Bolloré sembra invece intenzionato non solo a restare, ma a rilanciare Telecom Italia, come dimostra anche la decisione di non vendere la consociata brasiliana che, anzi, sta rimettendo anch’essa a posto i suoi conti. Come tutta l’economia brasiliana, anche il settore delle telecomunicazioni è decisamente in sofferenza, ma Tim Brasil si trova in condizioni migliori di altri suoi concorrenti, come quella Oi che veniva data per una sua possibile acquirente e che ora è in amministrazione controllata.
L’obiettivo di Bolloré sembra quindi essere, credibilmente, quello di portare a buon punto e al più pesto possibile il risanamento di Telecom Italia, così da poter dar luogo a una delle diverse strategie che si prospetterebbero. Di questa, quella minimale sarebbe rivendere la quota di Vivendi con un buon profitto, riprendendo magari i contatti che gli vengono attribuiti per il passato con Deutsche Telecom e l’americana AT&T, come riportava a marzo il francese Liberation, non andati a buon fine proprio per una questione di prezzo.
Oltralpe si parla ancora di un possibile intervento di Orange e Les Echos cita dichiarazioni del capo di Orange che non esclude uno scambio azionario con Vivendi, in cui includere anche le operazioni italiane, Telecom e Mediaset. Bolloré si è limitato ad accennare agli aspetti senza dubbio positivi di una “alleanza” con Orange. In un’intervista rilasciata allo stesso giornale subito dopo la rottura con Mediaset, Arnaud de Puyfontaine, ad di Vivendi, dopo aver distinto tra i buoni rapporti con i figli di Berlusconi e le “false” dichiarazioni della direzione di Mediaset, ribadisce l’interesse per Mediaset. Aggiunge, tuttavia, che esistono in Italia altri attori con cui portare avanti il progetto di un gruppo mondiale in grado di opporsi agli americani di Netflix. La sensazione è quella di una guerra di comunicati che nasconde trattative a più largo raggio rispetto alla sola Mediaset Premium.
Non a caso una decina di giorni fa, Boursier.com (sito francese di trading) riprendeva un’ipotesi già ventilata su queste pagine: un’alleanza tra Telecom Italia, cioè Vivendi, e Telefonica (in cui i francesi hanno una quota dell’1%). Alla base vi è ancora l’analisi di Natixis, banca d’affari controllata da popolari e casse di risparmio francesi, che pur considerandola un’operazione non a breve termine, ne evidenzia le considerevoli sinergie e potenzialità. Il gruppo che nascerebbe dall’alleanza sarebbe presente in quattro Paesi europei (Francia, Italia, Spagna e Polonia), oltre che in 20 mercati dell’America Latina e 26 dell’Africa.

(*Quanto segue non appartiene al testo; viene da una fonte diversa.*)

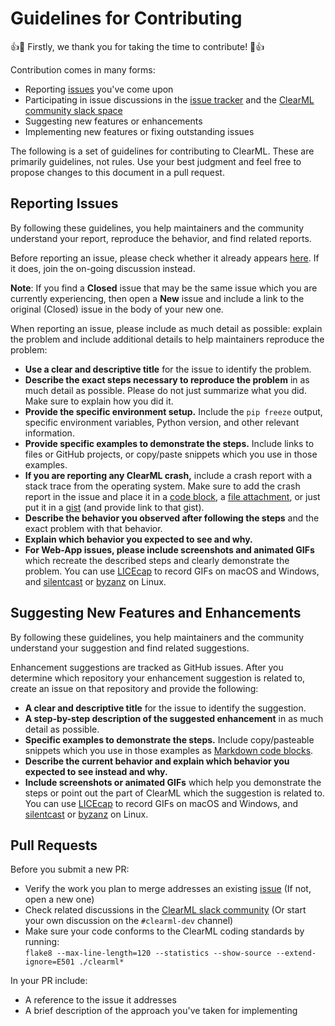 # Guidelines for Contributing

:+1::tada: Firstly, we thank you for taking the time to contribute! :tada::+1:

Contribution comes in many forms:
* Reporting [issues](https://github.com/allegroai/clearml-helm-charts/issues) you've come upon
* Participating in issue discussions in the [issue tracker](https://github.com/allegroai/clearml-helm-charts/issues) and the [ClearML community slack space](https://join.slack.com/t/allegroai-trains/shared_invite/enQtOTQyMTI1MzQxMzE4LTY5NTUxOTY1NmQ1MzQ5MjRhMGRhZmM4ODE5NTNjMTg2NTBlZGQzZGVkMWU3ZDg1MGE1MjQxNDEzMWU2NmVjZmY)
* Suggesting new features or enhancements
* Implementing new features or fixing outstanding issues

The following is a set of guidelines for contributing to ClearML.
These are primarily guidelines, not rules.
Use your best judgment and feel free to propose changes to this document in a pull request.

## Reporting Issues

By following these guidelines, you help maintainers and the community understand your report, reproduce the behavior, and find related reports.

Before reporting an issue, please check whether it already appears [here](https://github.com/allegroai/clearml-helm-charts/issues).
If it does, join the on-going discussion instead.

**Note**: If you find a **Closed** issue that may be the same issue which you are currently experiencing,
then open a **New** issue and include a link to the original (Closed) issue in the body of your new one.

When reporting an issue, please include as much detail as possible: explain the problem and include additional details to help maintainers reproduce the problem:

* **Use a clear and descriptive title** for the issue to identify the problem.
* **Describe the exact steps necessary to reproduce the problem** in as much detail as possible. Please do not just summarize what you did. Make sure to explain how you did it.
* **Provide the specific environment setup.** Include the `pip freeze` output, specific environment variables, Python version, and other relevant information.
* **Provide specific examples to demonstrate the steps.** Include links to files or GitHub projects, or copy/paste snippets which you use in those examples.
* **If you are reporting any  ClearML crash,** include a crash report with a stack trace from the operating system. Make sure to add the crash report in the issue and place it in a [code block](https://help.github.com/en/articles/getting-started-with-writing-and-formatting-on-github#multiple-lines),
a [file attachment](https://help.github.com/articles/file-attachments-on-issues-and-pull-requests/), or just put it in a [gist](https://gist.github.com/) (and provide link to that gist).
* **Describe the behavior you observed after following the steps** and the exact problem with that behavior.
* **Explain which behavior you expected to see and why.**
* **For Web-App issues, please include screenshots and animated GIFs** which recreate the described steps and clearly demonstrate the problem. You can use [LICEcap](https://www.cockos.com/licecap/) to record GIFs on macOS and Windows, and [silentcast](https://github.com/colinkeenan/silentcast) or [byzanz](https://github.com/threedaymonk/byzanz) on Linux.

## Suggesting New Features and Enhancements

By following these guidelines, you help maintainers and the community understand your suggestion and find related suggestions.

Enhancement suggestions are tracked as GitHub issues. After you determine which repository your enhancement suggestion is related to, create an issue on that repository and provide the following:

* **A clear and descriptive title** for the issue to identify the suggestion.
* **A step-by-step description of the suggested enhancement** in as much detail as possible.
* **Specific examples to demonstrate the steps.** Include copy/pasteable snippets which you use in those examples as [Markdown code blocks](https://help.github.com/articles/markdown-basics/#multiple-lines).
* **Describe the current behavior and explain which behavior you expected to see instead and why.**
* **Include screenshots or animated GIFs** which help you demonstrate the steps or point out the part of ClearML which the suggestion is related to. You can use [LICEcap](https://www.cockos.com/licecap/) to record GIFs on macOS and Windows, and [silentcast](https://github.com/colinkeenan/silentcast) or [byzanz](https://github.com/threedaymonk/byzanz) on Linux.

## Pull Requests

Before you submit a new PR:

* Verify the work you plan to merge addresses an existing [issue](https://github.com/allegroai/clearml-helm-charts/issues) (If not, open a new one)
* Check related discussions in the [ClearML slack community](https://join.slack.com/t/allegroai-trains/shared_invite/enQtOTQyMTI1MzQxMzE4LTY5NTUxOTY1NmQ1MzQ5MjRhMGRhZmM4ODE5NTNjMTg2NTBlZGQzZGVkMWU3ZDg1MGE1MjQxNDEzMWU2NmVjZmY) (Or start your own discussion on the `#clearml-dev` channel)
* Make sure your code conforms to the ClearML coding standards by running:  
  `flake8 --max-line-length=120 --statistics --show-source --extend-ignore=E501 ./clearml*`

In your PR include:
* A reference to the issue it addresses
* A brief description of the approach you've taken for implementing
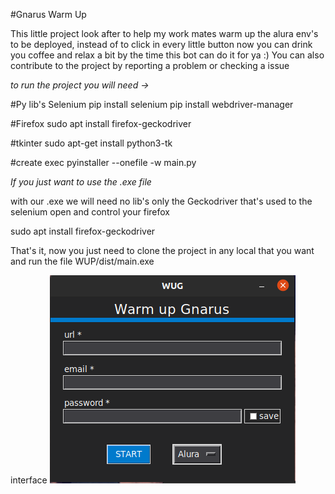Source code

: #Gnarus Warm Up

This little project look after to help my work mates
warm up the alura env's to be deployed, instead of to click in every little button
now you can drink you coffee and relax a bit by the time this bot can do it for ya :)
You can also contribute to the project by reporting a problem or checking a issue

*to run the project you will need ->*

#Py lib's
Selenium
pip install selenium
pip install webdriver-manager

#Firefox
sudo apt install firefox-geckodriver

#tkinter
sudo apt-get install python3-tk

#create exec
pyinstaller --onefile -w main.py

*If you just want to use the .exe file*

with our .exe we will need no lib's
only the Geckodriver that's used to the selenium open and control your firefox

sudo apt install firefox-geckodriver

That's it, now you just need to clone the project in any local that you want and run the file WUP/dist/main.exe

interface
![alt text](https://github.com/FabianoCarregas/WUP/blob/master/dist/interfaceV01.png?raw=true)
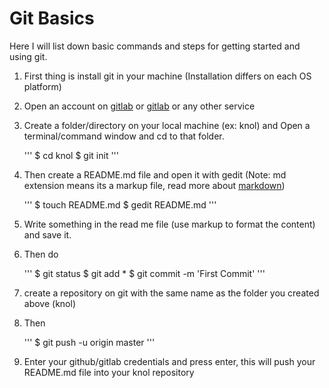 # Git Basics

Here I will list down basic commands and steps for getting started and using git.

1. First thing is install git in your machine (Installation differs on each OS platform)
2. Open an account on [gitlab](https://github.com) or [gitlab](https://gitlab.com) or any other service
3. Create a folder/directory on your local machine (ex: knol) and Open a terminal/command window and cd to that folder.

   '''
   $ cd knol
   $ git init
   '''

4. Then create a README.md file and open it with gedit (Note: md extension means its a markup file, read more about [markdown](https://guides.github.com/features/mastering-markdown/))

   '''
   $ touch README.md
   $ gedit README.md
   '''

5. Write something in the read me file (use markup to format the content) and save it.
6. Then do 

   '''
   $ git status
   $ git add *
   $ git commit -m 'First Commit'
   '''

7. create a repository on git with the same name as the folder you created above (knol)
8. Then

   '''
   $ git push -u origin master
   ''' 

9. Enter your github/gitlab credentials and press enter, this will push your README.md file into your knol repository
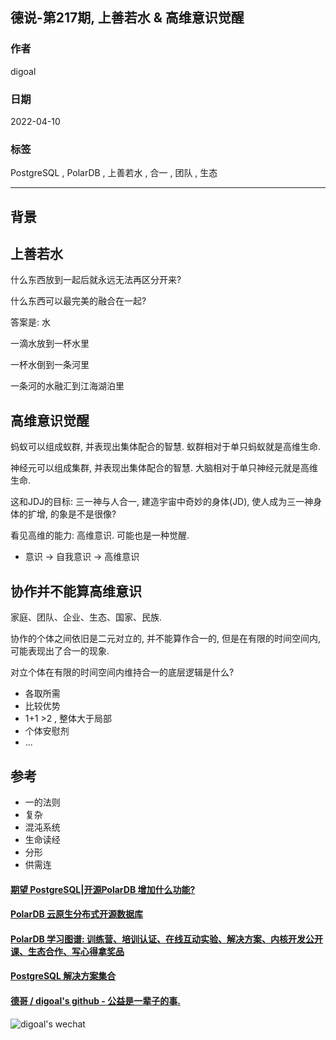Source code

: ## 德说-第217期, 上善若水 & 高维意识觉醒       
        
### 作者        
digoal        
        
### 日期        
2022-04-10       
        
### 标签        
PostgreSQL , PolarDB , 上善若水 , 合一 , 团队 , 生态           
        
----        
        
## 背景      
       
## 上善若水    
什么东西放到一起后就永远无法再区分开来?     
    
什么东西可以最完美的融合在一起?     
    
答案是: 水    
    
一滴水放到一杯水里    
    
一杯水倒到一条河里    
    
一条河的水融汇到江海湖泊里    
    
## 高维意识觉醒      
蚂蚁可以组成蚁群, 并表现出集体配合的智慧. 蚁群相对于单只蚂蚁就是高维生命.         
    
神经元可以组成集群, 并表现出集体配合的智慧. 大脑相对于单只神经元就是高维生命.       
    
这和JDJ的目标: 三一神与人合一, 建造宇宙中奇妙的身体(JD), 使人成为三一神身体的扩增, 的象是不是很像?      
    
    
看见高维的能力: 高维意识. 可能也是一种觉醒.       
- 意识 -> 自我意识 -> 高维意识       
      
## 协作并不能算高维意识      
家庭、团队、企业、生态、国家、民族.       
    
协作的个体之间依旧是二元对立的, 并不能算作合一的, 但是在有限的时间空间内, 可能表现出了合一的现象.       
    
对立个体在有限的时间空间内维持合一的底层逻辑是什么?      
- 各取所需     
- 比较优势     
- 1+1 >2 , 整体大于局部      
- 个体安慰剂       
- ...        
    
## 参考    
- 一的法则    
- 复杂    
- 混沌系统    
- 生命读经    
- 分形    
- 供需连    
      
  
#### [期望 PostgreSQL|开源PolarDB 增加什么功能?](https://github.com/digoal/blog/issues/76 "269ac3d1c492e938c0191101c7238216")
  
  
#### [PolarDB 云原生分布式开源数据库](https://github.com/ApsaraDB "57258f76c37864c6e6d23383d05714ea")
  
  
#### [PolarDB 学习图谱: 训练营、培训认证、在线互动实验、解决方案、内核开发公开课、生态合作、写心得拿奖品](https://www.aliyun.com/database/openpolardb/activity "8642f60e04ed0c814bf9cb9677976bd4")
  
  
#### [PostgreSQL 解决方案集合](../201706/20170601_02.md "40cff096e9ed7122c512b35d8561d9c8")
  
  
#### [德哥 / digoal's github - 公益是一辈子的事.](https://github.com/digoal/blog/blob/master/README.md "22709685feb7cab07d30f30387f0a9ae")
  
  
![digoal's wechat](../pic/digoal_weixin.jpg "f7ad92eeba24523fd47a6e1a0e691b59")
  
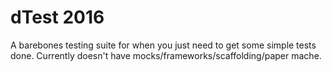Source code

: # dTest 2016
A barebones testing suite for when you just need to get some simple tests done.
Currently doesn't have mocks/frameworks/scaffolding/paper mache.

Bolloré ha quindi di fronte a sé un ampio ventaglio di possibilità, che si aggiunge agli altri tavoli italiani su cui sta giocando, come descritto da Sergio Luciano su queste pagine. Nel suo articolo Luciano osserva, giustamente, che sarebbe ora che il governo battesse qualche colpo; io aggiungo che sarebbe ora che battessero qualche colpo anche gli imprenditori italiani, se ce ne sono ancora.